**Problem statement**: The expected output is exactly the lines below, starting at the line with "will be sent." and ending at the line with "## Benefits of the Bing Image Creator Tool", both included; no other line belongs in it.

Stored data
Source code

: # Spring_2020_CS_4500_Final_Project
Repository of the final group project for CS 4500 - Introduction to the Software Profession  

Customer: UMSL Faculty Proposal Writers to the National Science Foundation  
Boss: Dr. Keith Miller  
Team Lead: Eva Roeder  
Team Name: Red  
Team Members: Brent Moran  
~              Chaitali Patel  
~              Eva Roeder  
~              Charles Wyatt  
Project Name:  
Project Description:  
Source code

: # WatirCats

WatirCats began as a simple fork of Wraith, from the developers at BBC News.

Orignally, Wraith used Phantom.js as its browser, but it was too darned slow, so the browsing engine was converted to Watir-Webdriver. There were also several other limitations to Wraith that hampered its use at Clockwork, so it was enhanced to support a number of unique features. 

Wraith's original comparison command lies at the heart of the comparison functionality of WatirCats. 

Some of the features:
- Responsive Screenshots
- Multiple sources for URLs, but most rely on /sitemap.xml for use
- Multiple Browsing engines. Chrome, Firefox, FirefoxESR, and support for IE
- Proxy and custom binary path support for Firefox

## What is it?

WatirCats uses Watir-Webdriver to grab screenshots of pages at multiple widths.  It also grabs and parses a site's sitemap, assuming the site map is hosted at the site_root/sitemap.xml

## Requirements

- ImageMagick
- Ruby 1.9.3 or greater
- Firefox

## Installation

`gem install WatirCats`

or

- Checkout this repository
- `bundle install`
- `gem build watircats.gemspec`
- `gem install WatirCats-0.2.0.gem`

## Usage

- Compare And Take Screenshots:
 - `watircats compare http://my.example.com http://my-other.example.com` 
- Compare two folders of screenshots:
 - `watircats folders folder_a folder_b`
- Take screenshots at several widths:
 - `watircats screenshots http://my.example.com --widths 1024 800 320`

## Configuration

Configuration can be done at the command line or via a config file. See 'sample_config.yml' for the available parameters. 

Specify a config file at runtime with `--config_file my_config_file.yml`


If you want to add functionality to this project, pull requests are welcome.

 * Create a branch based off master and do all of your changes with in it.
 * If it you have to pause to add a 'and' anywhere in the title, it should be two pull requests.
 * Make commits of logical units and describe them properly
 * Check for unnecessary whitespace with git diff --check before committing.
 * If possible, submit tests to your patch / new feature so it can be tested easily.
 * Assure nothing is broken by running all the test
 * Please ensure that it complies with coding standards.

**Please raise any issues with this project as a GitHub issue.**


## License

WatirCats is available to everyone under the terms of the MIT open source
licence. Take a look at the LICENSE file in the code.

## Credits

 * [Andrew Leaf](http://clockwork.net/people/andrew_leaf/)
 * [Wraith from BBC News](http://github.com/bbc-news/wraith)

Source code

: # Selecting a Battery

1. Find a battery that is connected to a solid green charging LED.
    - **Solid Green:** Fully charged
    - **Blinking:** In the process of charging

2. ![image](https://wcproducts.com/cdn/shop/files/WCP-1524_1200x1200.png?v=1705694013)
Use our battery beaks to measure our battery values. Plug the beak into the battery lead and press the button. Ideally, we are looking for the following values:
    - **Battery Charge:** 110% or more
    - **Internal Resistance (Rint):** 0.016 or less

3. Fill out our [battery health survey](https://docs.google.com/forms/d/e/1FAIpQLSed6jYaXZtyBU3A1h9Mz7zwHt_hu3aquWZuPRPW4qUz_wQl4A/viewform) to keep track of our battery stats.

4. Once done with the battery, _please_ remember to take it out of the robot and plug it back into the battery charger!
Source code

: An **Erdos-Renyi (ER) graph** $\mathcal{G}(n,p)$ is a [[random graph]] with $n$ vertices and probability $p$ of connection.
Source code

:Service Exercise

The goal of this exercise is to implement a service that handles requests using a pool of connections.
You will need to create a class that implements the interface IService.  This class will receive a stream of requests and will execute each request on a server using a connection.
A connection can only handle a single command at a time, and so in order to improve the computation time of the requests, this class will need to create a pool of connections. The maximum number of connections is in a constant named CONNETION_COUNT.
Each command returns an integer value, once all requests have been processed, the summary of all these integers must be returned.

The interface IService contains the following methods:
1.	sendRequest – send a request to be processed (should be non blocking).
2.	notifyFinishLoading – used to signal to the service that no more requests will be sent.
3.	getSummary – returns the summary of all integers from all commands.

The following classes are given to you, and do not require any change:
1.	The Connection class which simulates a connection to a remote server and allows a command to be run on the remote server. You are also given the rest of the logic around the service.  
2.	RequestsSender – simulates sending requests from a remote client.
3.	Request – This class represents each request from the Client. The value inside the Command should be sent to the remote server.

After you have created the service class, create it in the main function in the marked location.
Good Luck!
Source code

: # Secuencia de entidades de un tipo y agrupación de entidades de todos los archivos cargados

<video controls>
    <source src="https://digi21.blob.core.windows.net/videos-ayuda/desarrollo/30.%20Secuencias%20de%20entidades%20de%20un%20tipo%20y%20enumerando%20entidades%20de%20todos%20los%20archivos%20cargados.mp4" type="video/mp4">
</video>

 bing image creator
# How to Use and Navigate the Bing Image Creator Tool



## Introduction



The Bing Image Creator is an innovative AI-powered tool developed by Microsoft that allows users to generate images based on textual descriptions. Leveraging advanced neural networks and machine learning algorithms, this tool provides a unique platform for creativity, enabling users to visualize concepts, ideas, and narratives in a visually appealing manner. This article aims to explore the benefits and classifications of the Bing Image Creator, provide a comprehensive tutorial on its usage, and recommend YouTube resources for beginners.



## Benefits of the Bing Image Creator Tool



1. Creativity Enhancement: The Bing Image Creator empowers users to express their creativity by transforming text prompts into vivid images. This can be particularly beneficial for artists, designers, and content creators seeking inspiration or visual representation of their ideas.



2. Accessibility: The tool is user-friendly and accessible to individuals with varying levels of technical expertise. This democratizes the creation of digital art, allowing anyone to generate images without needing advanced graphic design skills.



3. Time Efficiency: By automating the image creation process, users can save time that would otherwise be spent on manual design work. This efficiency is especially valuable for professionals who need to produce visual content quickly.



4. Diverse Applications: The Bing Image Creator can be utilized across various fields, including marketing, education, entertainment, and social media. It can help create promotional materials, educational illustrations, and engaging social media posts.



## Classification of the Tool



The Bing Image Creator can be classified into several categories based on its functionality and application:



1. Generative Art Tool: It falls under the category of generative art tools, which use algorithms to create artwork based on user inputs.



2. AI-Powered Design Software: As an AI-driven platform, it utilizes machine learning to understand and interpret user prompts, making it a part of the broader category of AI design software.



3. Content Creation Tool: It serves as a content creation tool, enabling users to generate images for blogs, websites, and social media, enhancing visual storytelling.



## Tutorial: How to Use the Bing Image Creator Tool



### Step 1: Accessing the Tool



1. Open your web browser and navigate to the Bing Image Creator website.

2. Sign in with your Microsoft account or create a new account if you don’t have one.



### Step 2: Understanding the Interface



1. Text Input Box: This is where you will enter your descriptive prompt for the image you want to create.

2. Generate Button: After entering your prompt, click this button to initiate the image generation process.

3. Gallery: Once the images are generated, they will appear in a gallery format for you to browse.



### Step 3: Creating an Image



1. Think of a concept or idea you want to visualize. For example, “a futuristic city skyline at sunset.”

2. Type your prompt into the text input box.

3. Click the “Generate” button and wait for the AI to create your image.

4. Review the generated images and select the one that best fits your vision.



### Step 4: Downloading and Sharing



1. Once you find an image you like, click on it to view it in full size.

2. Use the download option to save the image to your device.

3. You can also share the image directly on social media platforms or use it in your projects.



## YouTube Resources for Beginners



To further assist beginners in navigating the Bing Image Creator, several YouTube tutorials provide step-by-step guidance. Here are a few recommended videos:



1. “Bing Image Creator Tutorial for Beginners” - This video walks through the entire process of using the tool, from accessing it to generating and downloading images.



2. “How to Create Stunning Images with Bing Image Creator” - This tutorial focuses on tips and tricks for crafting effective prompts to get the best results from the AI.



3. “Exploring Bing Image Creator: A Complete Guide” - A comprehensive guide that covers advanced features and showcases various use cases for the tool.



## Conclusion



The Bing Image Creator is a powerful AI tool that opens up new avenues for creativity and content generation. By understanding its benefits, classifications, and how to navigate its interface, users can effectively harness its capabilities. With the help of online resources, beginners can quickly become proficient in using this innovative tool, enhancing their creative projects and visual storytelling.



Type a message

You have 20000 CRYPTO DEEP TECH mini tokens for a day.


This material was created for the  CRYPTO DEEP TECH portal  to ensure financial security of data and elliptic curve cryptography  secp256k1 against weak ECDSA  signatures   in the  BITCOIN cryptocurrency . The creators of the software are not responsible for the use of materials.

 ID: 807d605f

**Answer box**:
2.	notifyFinishLoading – used to signal to the service that no more requests will be sent.
3.	getSummary – returns the summary of all integers from all commands.

The following classes are given to you, and do not require any change:
1.	The Connection class which simulates a connection to a remote server and allows a command to be run on the remote server. You are also given the rest of the logic around the service.  
2.	RequestsSender – simulates sending requests from a remote client.
3.	Request – This class represents each request from the Client. The value inside the Command should be sent to the remote server.

After you have created the service class, create it in the main function in the marked location.
Good Luck!
Source code

: # Secuencia de entidades de un tipo y agrupación de entidades de todos los archivos cargados

<video controls>
    <source src="https://digi21.blob.core.windows.net/videos-ayuda/desarrollo/30.%20Secuencias%20de%20entidades%20de%20un%20tipo%20y%20enumerando%20entidades%20de%20todos%20los%20archivos%20cargados.mp4" type="video/mp4">
</video>

 bing image creator
# How to Use and Navigate the Bing Image Creator Tool



## Introduction



The Bing Image Creator is an innovative AI-powered tool developed by Microsoft that allows users to generate images based on textual descriptions. Leveraging advanced neural networks and machine learning algorithms, this tool provides a unique platform for creativity, enabling users to visualize concepts, ideas, and narratives in a visually appealing manner. This article aims to explore the benefits and classifications of the Bing Image Creator, provide a comprehensive tutorial on its usage, and recommend YouTube resources for beginners.



## Benefits of the Bing Image Creator Tool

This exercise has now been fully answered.